For $812 million, Novo Nordisk will enlist Deep Apple to discover and develop a non-incretin therapy for obesity, months after the Danish pharma’s amylin efforts underwhelmed investors.
Novo Nordisk is partnering with San Francisco’s Deep Apple Therapeutics to develop novel non-incretin oral drugs for obesity in a deal worth up to $812 million.
The partners did not provide a detailed breakdown of the financial terms in the Wednesday announcement, only revealing that the Danish drugmaker will pay an upfront fee plus research costs and milestone payments. Deep Apple will also be eligible to receive royalties on sales of any product that arises from the partnership.
In exchange for its investment, Novo will gain access to Deep Apple’s proprietary engine, which the biotech will use to discover and optimize potential drug compounds. Novo, in turn, will have the exclusive global right to take these assets through investigational new drug-enabling studies and into clinical development, as well as manufacture and commercialize them across all indications.
Seeking to stay at the forefront of innovation in the obesity space, Novo’s arrangement with Deep Apple will look for therapeutic targets outside the incretin family of hormones. Current weight-loss therapies—including Novo’s Wegovy and Eli Lilly’s Zepbound—mimic these gut-derived hormones, such as GLP-1 and GIP, in turn regulating blood sugar levels and suppressing appetite by inducing the feeling of fullness.
In recent months, however, drugmakers have been looking for ways to go beyond the incretin paradigm, potentially unlocking more effective and safe weight-loss therapies. Chief of these non-incretin targets is amylin, a pancreatic peptide that, like GLP-1, lowers blood glucose concentrations and slows the emptying of the stomach. Amylin-based weight-loss therapies could improve the quality of weight reduction, with less loss of lean mass by focusing on lowering fat.
Novo is chasing after amylin with CagriSema, a combo therapy that brings together its GLP-1 receptor agonist semaglitude—the active ingredient of Wegovy—with the long-acting amylin analog cagrilintide. But things haven’t been going smoothly, with Phase III data released in December 2024 that left investors disappointed. Results from the REDEFINE 1 trial demonstrated a 22.7% reduction in body weight at 68 weeks, below Novo’s own bar of 25% weight-loss.
Though the miss was modest, the effect on Novo’s shares was not: The readout triggered a massive selloff that wiped some $72 billion from the drugmaker’s market cap.

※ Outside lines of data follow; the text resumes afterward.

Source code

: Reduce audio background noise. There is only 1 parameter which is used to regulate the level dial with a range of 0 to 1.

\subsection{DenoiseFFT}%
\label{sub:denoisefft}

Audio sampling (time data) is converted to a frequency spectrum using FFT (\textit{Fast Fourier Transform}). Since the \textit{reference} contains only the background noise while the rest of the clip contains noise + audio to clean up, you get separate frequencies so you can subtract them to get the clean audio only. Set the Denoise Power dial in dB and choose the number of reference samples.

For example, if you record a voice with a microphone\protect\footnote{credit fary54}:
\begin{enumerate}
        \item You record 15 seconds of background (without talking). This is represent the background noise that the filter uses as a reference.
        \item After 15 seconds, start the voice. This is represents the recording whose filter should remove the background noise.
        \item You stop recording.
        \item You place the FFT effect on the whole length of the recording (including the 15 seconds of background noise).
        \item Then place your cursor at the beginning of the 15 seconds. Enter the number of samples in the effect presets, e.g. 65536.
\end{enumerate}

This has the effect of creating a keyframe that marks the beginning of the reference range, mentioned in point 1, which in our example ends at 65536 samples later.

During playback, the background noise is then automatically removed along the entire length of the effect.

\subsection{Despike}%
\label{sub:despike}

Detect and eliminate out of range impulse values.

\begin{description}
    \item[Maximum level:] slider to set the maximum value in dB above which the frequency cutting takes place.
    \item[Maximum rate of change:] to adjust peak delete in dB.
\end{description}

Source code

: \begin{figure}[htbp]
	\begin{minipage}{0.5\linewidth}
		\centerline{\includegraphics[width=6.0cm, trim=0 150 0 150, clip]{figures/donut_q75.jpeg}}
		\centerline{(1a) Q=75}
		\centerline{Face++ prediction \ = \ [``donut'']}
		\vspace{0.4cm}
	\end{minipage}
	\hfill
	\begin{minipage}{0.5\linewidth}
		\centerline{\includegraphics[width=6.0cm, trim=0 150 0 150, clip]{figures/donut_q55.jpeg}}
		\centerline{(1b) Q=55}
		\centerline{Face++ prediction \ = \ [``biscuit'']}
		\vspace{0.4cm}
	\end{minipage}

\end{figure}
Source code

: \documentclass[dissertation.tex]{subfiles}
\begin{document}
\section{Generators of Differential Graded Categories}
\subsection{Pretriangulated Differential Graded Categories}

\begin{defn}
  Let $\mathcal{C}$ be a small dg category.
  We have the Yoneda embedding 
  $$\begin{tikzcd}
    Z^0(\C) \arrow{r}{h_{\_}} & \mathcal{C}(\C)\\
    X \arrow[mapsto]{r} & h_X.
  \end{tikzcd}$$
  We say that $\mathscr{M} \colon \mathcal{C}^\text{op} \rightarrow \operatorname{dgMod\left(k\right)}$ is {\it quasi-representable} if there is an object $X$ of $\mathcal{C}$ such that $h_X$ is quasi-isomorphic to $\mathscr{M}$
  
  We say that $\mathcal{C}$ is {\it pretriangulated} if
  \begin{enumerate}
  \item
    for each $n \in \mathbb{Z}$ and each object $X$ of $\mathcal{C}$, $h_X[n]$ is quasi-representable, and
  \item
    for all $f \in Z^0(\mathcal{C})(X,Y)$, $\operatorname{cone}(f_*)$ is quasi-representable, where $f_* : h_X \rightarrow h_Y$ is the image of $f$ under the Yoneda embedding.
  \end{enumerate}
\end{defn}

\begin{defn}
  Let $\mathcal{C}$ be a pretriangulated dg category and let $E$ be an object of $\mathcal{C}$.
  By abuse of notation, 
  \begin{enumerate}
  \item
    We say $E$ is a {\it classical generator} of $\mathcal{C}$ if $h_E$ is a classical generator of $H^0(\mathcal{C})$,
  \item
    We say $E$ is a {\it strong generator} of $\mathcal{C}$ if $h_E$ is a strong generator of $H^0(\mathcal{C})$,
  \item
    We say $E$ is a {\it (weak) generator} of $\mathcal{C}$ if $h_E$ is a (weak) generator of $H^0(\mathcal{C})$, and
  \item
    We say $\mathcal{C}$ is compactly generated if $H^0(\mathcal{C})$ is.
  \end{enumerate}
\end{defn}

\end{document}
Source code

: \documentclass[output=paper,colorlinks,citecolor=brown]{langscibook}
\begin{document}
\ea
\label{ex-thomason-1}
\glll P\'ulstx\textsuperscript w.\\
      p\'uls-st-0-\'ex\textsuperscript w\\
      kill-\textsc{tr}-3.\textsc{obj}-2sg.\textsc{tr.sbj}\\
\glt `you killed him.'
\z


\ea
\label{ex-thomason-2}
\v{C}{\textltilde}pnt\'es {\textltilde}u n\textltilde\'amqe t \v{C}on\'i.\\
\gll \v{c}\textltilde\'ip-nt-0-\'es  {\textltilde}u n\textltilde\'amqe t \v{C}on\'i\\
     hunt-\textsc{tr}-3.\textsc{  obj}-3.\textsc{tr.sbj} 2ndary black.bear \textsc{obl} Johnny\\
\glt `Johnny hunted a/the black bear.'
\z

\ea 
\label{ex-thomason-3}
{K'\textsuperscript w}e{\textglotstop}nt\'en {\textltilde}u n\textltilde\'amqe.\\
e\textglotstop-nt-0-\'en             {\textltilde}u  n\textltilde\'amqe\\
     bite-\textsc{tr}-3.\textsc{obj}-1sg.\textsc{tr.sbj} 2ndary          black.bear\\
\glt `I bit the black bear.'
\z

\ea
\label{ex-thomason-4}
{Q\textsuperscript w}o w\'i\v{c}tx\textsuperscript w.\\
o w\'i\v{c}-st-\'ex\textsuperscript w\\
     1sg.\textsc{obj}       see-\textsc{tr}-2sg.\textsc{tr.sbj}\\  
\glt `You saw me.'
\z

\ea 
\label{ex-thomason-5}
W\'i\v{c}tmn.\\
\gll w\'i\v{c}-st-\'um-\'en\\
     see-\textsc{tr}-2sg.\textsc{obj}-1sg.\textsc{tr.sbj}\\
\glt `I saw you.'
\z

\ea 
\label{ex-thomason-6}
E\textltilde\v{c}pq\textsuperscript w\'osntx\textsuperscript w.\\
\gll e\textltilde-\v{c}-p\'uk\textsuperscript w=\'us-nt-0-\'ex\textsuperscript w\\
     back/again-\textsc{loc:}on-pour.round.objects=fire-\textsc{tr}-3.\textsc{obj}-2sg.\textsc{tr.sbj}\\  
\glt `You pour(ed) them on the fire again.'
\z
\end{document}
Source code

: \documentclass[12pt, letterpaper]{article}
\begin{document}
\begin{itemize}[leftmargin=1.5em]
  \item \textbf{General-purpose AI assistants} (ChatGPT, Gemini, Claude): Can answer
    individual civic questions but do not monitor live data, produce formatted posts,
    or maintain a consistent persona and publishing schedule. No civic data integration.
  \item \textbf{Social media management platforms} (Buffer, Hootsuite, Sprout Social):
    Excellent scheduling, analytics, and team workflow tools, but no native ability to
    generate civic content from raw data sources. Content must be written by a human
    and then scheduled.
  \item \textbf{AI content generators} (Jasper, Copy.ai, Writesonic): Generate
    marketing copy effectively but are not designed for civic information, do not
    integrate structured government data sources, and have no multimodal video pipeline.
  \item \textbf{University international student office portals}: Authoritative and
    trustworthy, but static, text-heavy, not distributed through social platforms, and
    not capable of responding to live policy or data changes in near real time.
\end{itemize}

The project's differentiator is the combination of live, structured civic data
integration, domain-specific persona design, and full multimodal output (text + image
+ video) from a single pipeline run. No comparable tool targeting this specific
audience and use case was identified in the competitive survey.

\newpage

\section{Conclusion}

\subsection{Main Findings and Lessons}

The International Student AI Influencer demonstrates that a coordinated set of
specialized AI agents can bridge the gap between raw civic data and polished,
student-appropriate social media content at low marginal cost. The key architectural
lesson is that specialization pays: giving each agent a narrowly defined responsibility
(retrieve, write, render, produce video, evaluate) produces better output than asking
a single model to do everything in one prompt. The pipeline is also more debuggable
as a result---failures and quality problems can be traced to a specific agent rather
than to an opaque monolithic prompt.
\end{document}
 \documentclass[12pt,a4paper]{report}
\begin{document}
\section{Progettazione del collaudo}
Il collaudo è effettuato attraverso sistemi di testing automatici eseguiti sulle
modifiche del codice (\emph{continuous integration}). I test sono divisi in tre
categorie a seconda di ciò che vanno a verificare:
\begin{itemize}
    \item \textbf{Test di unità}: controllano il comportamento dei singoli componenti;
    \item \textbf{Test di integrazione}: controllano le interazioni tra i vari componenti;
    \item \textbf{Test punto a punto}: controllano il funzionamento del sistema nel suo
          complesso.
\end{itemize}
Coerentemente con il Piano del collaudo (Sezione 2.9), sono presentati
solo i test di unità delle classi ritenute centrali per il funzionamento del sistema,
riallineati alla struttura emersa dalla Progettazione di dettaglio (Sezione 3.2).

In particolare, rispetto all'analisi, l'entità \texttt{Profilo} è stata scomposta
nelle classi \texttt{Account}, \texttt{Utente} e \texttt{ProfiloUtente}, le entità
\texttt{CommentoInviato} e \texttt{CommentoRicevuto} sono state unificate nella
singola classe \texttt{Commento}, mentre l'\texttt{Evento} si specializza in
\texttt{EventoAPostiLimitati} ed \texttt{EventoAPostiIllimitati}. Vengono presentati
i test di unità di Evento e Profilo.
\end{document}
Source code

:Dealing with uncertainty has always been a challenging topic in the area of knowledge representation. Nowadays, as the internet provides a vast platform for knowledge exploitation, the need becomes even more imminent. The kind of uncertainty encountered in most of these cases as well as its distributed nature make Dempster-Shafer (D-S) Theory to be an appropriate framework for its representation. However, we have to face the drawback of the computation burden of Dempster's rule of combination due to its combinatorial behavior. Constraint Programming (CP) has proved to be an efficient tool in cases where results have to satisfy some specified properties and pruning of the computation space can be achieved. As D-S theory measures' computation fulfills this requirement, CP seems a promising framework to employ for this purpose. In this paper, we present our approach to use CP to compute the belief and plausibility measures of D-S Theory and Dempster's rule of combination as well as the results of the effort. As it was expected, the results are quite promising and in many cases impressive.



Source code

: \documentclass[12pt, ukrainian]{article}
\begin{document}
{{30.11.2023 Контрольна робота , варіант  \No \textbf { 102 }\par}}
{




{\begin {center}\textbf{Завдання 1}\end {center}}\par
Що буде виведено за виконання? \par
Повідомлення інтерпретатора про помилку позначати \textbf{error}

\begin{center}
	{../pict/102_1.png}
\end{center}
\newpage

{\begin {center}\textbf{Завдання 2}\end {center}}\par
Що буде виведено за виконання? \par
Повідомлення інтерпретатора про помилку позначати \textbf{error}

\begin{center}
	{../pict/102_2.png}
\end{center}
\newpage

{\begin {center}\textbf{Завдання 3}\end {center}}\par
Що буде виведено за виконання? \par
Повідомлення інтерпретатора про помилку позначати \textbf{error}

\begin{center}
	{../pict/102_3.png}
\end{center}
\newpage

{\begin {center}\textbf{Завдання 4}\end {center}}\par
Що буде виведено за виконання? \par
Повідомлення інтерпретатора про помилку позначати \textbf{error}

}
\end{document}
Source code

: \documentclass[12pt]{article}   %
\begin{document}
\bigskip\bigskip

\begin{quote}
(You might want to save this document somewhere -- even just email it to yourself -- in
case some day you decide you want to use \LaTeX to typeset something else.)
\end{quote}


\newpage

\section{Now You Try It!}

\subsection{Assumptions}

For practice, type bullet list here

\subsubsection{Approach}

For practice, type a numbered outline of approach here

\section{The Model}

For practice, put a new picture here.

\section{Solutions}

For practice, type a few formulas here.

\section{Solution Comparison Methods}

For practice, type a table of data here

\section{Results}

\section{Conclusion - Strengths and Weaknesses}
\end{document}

Regaining Footing With a Differentiated Engine
Wednesday’s Deep Apple partnership could be part of Novo’s attempt to steady its footing in the non-incretin race. In an email to BioSpace, Deep Apple CEO Spiros Liras said that the partners will go after a “novel” target that, “unlike most other obesity targets, is not represented by any program in clinical development.”
Without naming what this target was, Liras added that it “has the potential to impact both weight loss and weigh loss maintenance.”
In developing therapies for this target, the partners will leverage Deep Apple’s proprietary drug discovery platform, which uses cryoEM, a method that involves imaging frozen biomolecules to better visualize the target, Liras told BioSpace. This approach will let Novo and Deep Apple find novel pockets on the target molecule, which they can then use to screen for potential therapeutic molecules.
“A key differentiator here is that we rely exclusively on virtual screening for hit identification,” Liras continued, noting that the biotech also applies machine learning models to better assess each potential candidate and determine which have high chances of clinical success. The process takes about three to four months.
“Deep Apple’s work to date has yielded unique structural insights which provide opportunities to explore multiple pharmacological functions of the target,” Liras said, adding that the collaboration could also eventually cover adjacent indications. “Cardiovascular and metabolic disease is the scope of the collaboration—that includes obesity but is not limited to obesity.”